Piuttosto, il presente contributo può essere l’occasione per compiere un passo di lato rispetto all’attualità del dibattito, per andare alla ricerca delle radici profonde di quella sete di giustizia che non può trovare soluzioni soltanto nelle riforme procedurali, pur necessarie.Anche per me si è trattato di compiere un passo di lato rispetto al mio ambito più abituale, quello del diritto canonico; mi sono lasciata guidare dalla sapienza racchiusa nella Bibbia, muovendomi in punta di piedi su un terreno che non padroneggio, ma che si è rivelato ospitale.Il libro prende avvio dalla metafora del processo, che nella Sacra Scrittura è usata per descrivere l’agire di Dio, Giusto Giudice, fondando su di esso la speranza di riscatto per chi non ha diritti né voce.

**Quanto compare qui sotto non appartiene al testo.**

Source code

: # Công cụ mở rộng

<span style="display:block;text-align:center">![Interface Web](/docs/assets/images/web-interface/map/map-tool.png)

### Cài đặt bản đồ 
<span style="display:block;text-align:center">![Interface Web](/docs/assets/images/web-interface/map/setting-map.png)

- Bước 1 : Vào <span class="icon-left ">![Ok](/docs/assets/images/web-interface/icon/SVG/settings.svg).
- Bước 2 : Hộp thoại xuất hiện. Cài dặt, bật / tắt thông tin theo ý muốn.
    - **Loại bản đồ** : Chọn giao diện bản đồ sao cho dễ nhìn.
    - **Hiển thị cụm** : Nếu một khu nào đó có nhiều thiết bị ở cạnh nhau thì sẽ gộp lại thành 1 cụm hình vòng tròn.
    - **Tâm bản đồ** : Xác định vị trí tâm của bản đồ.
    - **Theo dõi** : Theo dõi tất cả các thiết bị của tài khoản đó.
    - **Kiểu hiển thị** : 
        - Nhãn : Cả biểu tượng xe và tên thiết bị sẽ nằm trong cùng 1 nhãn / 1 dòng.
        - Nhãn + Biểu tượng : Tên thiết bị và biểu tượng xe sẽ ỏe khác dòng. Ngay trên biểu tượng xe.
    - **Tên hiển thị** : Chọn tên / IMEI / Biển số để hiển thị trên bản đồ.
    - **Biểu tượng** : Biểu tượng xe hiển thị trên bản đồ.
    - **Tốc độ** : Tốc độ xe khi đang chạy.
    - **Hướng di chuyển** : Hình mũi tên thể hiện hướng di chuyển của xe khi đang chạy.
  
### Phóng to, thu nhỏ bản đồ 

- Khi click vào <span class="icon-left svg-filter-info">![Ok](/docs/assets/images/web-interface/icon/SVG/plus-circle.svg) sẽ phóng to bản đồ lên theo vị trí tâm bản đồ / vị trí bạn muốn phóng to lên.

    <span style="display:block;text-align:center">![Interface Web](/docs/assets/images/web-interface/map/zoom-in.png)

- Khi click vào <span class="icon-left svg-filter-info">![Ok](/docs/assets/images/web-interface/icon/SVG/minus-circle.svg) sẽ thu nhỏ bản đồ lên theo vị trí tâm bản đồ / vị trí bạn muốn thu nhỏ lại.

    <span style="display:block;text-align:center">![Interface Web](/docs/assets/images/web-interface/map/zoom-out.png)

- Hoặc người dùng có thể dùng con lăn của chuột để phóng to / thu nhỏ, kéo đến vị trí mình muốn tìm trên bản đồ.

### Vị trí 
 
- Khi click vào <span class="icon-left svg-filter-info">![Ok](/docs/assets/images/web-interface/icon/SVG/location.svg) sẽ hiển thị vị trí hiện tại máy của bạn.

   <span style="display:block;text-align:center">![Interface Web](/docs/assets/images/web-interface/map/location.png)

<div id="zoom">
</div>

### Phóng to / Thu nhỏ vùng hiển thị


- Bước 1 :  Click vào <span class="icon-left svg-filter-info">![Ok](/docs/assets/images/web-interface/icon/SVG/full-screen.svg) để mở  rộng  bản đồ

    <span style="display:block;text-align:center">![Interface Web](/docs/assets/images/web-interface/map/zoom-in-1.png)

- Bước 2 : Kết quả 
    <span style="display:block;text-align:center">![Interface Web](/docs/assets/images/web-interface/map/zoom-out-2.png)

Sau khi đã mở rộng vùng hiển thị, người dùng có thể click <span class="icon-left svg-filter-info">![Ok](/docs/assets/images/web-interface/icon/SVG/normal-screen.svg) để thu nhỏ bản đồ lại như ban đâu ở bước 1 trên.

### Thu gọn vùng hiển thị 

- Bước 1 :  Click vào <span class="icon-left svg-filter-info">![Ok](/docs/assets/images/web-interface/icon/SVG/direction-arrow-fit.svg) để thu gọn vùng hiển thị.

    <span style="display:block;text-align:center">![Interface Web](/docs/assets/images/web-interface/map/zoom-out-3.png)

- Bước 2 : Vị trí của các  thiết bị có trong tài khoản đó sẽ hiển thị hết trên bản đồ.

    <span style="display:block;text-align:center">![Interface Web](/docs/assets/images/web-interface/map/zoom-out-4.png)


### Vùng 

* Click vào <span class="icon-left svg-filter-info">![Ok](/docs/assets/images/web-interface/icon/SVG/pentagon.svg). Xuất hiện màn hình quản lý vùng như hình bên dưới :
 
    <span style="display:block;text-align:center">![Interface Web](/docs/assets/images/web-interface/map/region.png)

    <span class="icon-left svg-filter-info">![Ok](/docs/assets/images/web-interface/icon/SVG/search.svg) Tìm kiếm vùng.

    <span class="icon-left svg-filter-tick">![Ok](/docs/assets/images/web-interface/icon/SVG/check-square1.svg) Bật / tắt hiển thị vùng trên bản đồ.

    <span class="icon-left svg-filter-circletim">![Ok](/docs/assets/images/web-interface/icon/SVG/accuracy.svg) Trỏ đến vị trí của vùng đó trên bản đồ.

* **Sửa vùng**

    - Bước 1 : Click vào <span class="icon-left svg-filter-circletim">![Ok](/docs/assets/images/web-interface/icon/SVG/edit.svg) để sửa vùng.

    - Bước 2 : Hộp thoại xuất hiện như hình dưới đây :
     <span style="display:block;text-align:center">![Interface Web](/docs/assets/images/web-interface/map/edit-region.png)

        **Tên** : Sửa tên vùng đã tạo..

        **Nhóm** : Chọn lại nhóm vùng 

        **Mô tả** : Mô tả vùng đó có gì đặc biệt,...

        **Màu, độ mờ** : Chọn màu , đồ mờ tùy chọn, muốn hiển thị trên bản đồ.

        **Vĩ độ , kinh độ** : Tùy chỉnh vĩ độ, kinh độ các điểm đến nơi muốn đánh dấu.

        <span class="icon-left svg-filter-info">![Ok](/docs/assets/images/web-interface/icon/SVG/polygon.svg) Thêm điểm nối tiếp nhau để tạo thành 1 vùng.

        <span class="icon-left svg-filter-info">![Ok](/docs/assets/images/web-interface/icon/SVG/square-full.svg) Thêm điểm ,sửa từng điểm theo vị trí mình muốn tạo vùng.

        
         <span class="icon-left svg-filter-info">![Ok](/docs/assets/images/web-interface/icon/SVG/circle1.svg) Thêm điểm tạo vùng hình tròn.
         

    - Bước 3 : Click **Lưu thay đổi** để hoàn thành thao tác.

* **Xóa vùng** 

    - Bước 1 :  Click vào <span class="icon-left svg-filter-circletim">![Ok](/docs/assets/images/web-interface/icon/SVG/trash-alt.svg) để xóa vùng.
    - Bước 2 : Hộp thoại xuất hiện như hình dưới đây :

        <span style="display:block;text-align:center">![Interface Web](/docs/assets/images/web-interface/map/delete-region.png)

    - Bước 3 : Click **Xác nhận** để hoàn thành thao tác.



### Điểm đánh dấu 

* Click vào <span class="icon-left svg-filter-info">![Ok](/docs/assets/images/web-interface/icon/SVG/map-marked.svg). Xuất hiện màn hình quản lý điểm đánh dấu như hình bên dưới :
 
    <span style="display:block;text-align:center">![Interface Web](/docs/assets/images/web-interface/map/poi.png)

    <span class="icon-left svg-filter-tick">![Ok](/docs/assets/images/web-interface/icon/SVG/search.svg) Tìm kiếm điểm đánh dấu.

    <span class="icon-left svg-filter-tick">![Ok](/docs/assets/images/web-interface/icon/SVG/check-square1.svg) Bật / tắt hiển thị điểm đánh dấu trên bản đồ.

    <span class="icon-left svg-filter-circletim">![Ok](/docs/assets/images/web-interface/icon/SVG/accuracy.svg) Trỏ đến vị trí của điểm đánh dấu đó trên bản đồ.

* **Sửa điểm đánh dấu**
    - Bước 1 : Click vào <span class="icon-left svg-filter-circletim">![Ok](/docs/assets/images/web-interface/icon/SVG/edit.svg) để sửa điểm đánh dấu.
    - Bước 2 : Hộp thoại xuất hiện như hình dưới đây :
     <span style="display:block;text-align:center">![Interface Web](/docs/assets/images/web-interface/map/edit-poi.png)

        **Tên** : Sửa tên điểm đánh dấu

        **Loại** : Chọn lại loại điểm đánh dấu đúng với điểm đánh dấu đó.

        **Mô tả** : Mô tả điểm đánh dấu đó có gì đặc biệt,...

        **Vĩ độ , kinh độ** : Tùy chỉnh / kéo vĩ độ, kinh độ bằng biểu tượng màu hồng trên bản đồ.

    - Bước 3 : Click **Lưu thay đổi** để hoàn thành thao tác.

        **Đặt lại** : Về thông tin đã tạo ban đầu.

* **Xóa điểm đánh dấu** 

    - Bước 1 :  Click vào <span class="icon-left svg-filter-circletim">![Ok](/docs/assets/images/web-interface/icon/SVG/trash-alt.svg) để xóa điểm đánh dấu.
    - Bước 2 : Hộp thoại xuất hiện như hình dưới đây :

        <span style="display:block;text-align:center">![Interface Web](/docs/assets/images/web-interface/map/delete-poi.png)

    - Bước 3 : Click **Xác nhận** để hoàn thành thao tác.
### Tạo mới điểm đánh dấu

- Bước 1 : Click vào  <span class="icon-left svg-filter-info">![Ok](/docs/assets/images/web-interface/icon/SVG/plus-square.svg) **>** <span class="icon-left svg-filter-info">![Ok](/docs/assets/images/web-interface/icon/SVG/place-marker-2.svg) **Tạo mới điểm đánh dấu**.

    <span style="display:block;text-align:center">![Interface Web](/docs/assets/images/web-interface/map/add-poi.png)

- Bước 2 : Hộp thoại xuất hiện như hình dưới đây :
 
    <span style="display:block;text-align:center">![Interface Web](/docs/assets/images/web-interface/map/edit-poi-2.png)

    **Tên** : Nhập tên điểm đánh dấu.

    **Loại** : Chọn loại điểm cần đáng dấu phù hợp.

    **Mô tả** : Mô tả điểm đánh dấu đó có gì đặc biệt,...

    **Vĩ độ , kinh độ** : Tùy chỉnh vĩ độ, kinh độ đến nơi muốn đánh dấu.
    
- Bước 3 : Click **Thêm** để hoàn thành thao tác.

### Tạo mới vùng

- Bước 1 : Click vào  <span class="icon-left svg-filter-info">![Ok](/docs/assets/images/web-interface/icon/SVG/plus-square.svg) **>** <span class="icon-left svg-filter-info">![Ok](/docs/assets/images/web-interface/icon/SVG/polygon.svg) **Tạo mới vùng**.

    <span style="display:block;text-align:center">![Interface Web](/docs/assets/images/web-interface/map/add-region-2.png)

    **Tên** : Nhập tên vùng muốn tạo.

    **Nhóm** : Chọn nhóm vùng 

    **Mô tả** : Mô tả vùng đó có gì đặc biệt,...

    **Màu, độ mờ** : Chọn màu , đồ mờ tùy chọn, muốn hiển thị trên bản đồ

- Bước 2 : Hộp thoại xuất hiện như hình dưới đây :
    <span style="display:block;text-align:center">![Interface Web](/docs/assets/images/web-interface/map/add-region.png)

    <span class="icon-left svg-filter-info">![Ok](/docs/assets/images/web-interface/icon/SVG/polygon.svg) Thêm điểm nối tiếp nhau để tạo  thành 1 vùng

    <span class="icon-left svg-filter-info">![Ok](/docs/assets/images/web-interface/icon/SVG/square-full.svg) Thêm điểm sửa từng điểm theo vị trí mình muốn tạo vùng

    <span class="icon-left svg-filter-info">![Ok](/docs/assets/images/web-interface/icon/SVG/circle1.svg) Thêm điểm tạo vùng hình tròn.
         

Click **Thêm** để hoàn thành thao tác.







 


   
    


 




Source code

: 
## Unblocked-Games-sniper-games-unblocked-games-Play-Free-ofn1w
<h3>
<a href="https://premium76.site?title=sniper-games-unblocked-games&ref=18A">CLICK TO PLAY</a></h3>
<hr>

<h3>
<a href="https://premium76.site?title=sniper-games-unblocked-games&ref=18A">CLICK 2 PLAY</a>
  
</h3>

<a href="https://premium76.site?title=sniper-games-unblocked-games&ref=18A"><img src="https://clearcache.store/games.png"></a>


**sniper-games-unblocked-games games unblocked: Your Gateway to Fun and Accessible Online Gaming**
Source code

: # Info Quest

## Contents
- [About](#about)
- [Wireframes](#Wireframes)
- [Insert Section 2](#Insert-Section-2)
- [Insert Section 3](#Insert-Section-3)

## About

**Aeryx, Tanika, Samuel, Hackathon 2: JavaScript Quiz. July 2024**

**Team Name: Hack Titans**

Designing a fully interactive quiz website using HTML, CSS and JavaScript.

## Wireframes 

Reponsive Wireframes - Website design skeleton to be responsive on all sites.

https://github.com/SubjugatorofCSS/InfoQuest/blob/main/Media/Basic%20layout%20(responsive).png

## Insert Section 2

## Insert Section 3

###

Un’immagine potente e rassicurante, che però non sfugge ad alcune aporie e lascia aperta la questione della sofferenza del giusto. La questione di Giobbe. Ed è proprio nella vicenda di Giobbe, nel suo incontro-scontro con Dio, che vediamo in atto un’altra forma di ristabilimento della giustizia finemente regolamentata nella Bibbia, il rib, in cui non ci sono vincitori e vinti, ma entrambe le parti vincono perché si r-conoscono, stipulano una nuova alleanza, ricuciono la relazione interrotta. Questa tradizione sapienziale ha molto in comune con le pratiche di mediazione, e in particolare con la cosiddetta «mediazione umanistica».
Per approfondire questa dimensione della giustizia, ho coinvolto Carla Chiappini, fondatrice dell’Associazione Verso Itaca di Piacenza, con la quale condivido da anni percorsi di educazione alla giustizia riparativa nei Licei; mi ha sempre colpito la profondità del suo modo di lavorare con i detenuti e i messi alla prova, la sua attenzione alle vittime e il lavoro su se stessa a cui non si è mai sottratta.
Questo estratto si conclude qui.